Task instructions ▸
Search the data for the string "functions", and report each line where it is found.
Data Block Start
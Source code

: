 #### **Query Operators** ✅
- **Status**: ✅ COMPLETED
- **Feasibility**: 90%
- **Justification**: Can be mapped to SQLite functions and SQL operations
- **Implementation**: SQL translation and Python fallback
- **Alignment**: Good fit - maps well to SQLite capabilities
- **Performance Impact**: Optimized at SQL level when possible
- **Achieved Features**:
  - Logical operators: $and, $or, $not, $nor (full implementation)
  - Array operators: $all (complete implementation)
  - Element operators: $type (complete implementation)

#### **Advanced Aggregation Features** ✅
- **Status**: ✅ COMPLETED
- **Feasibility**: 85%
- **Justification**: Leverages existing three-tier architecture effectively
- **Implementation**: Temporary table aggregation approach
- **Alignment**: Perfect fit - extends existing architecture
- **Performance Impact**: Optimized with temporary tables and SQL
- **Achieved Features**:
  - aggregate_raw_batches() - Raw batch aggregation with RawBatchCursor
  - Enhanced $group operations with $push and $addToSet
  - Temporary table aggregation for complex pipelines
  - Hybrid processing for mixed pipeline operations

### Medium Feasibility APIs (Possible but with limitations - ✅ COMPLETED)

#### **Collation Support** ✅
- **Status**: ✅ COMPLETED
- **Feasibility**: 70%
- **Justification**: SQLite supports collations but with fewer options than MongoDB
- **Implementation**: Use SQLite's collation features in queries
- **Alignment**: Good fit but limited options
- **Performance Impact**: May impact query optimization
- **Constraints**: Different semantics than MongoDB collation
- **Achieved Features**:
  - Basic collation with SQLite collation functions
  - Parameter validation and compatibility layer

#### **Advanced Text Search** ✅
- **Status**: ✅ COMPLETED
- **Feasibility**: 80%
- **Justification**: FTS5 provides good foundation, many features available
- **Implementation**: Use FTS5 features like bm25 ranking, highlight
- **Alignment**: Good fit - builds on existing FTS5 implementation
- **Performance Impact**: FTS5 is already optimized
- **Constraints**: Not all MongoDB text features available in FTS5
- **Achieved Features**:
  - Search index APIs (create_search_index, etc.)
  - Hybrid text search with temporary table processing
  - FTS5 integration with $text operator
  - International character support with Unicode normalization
Data Block End
Your response ▸
- **Justification**: Can be mapped to SQLite functions and SQL operations
  - Basic collation with SQLite collation functions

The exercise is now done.